两大根源:错误信息和过时信息。网络上充斥的假新闻或陈旧资料被检索进来后,便形成相互矛盾的证据。
模型表现如何? 研究发现,模型在这种混乱中往往表现不佳。它们容易受到错误信息攻击,而且偏好那些与自身记忆一致、与查询直接相关、甚至仅仅是出现频率更高的上下文。更棘手的是,它们识别矛盾的能力有限,尤其当冲突涉及主观观点时,准确率更是堪忧。
破局思路:一是专注于消除冲突,即直接检测并处理矛盾信息。可以训练专门模型,也可以为通用大模型配备事实核查工具链。二是设法提高模型鲁棒性,通过微调或查询增强等技术,让模型在冲突上下文中依然能做出相对可靠的判断。
3. 内部记忆冲突:自己与自己打架
这是最体现模型“内在矛盾”的一类。换种方式问同一个问题,它可能给出截然不同的答案,严重损害了可靠性和实用性。
三大罪魁祸首:
- 训练数据偏差:预训练语料本身质量不一、充满噪声甚至矛盾,模型全盘“吸收”后,内部知识自然一团乱麻。
- 解码策略:生成时的随机抽样会引入不确定性,导致输出波动。
- 知识编辑:后期修改模型知识时,如果编辑不一致或泛化性差,会在参数中制造新的冲突。

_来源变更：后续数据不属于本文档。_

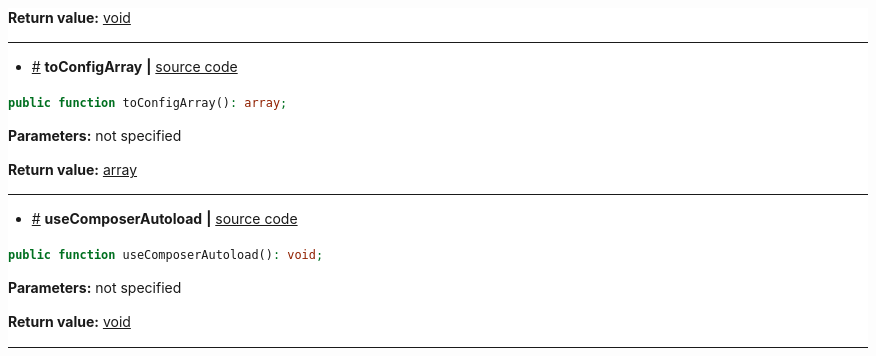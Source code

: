 <b>Return value:</b> <a href='https://www.php.net/manual/en/language.types.void.php'>void</a>


</div>
<hr>
<div class='method_description-block'>

<ul>
<li><a name="mtoconfigarray" href="#mtoconfigarray">#</a>
 <b>toConfigArray</b>
    <b>|</b> <a href="https://github.com/bumble-tech/bumble-doc-gen/blob/master/src/LanguageHandler/Php/PhpReflectionApiConfig.php#L112">source code</a></li>
</ul>

```php
public function toConfigArray(): array;
```



<b>Parameters:</b> not specified

<b>Return value:</b> <a href='https://www.php.net/manual/en/language.types.array.php'>array</a>


</div>
<hr>
<div class='method_description-block'>

<ul>
<li><a name="musecomposerautoload" href="#musecomposerautoload">#</a>
 <b>useComposerAutoload</b>
    <b>|</b> <a href="https://github.com/bumble-tech/bumble-doc-gen/blob/master/src/LanguageHandler/Php/PhpReflectionApiConfig.php#L87">source code</a></li>
</ul>

```php
public function useComposerAutoload(): void;
```



<b>Parameters:</b> not specified

<b>Return value:</b> <a href='https://www.php.net/manual/en/language.types.void.php'>void</a>


</div>
<hr>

冲突如何体现? 最直接的就是自相矛盾。研究表明,即便是顶尖模型,在常识问题上也可能有百分之十几的不一致率。深层原因在于,知识在模型内部的表示是分散且分层的(浅层存句式,深层存语义),有时正确的知识虽然存在,却在生成时没有被正确激活。更有甚者,模型对不同语言版本的知识记忆也可能是割裂的,导致跨语言回答不一致。
治理之道:针对一致性,可通过设计一致性损失函数进行微调,或采用输出集成等后处理方法。针对事实性,则可探索像DoLa这样的对比解码方法,通过调整模型不同层之间的激活差异,来引导模型输出更真实、更确定的内容。
最后,论文将所有知识冲突的分类及相应解决方案总结于图3,并整理了相关评估数据集,为后续研究提供了清晰的框架和工具。
图3:知识冲突分类及解决方案全景图。涵盖了从预防到应对的各种策略。
表1:评估知识冲突下模型行为的代表性数据集。针对三种冲突类型,研究者们构建了不同的测试基准。
写在最后
知识冲突并非大模型的bug,而是其能力边界在复杂现实世界中的必然体现。这篇综述系统性地揭示了,大模型并非全知全能的知识宝库,而更像一个需要在相互矛盾的信息碎片中不断权衡、推理甚至“挣扎”的决策者。
从时间错位到数据污染,从幻觉到不一致,每一个冲突点都对应着一个亟待攻克的技术挑战。而论文中梳理的各类解决方案——无论是通过训练增强鲁棒性,还是通过解码策略引导输出,抑或是通过架构设计分离知识源——都为我们指明了值得深入探索的方向。
说到底,让大模型学会如何优雅地处理“不知道”和“不确定”,或许比一味追求“全知道”,更能让它们走向真正可靠与可信的智能。这篇综述,正是迈向这个目标的重要一步。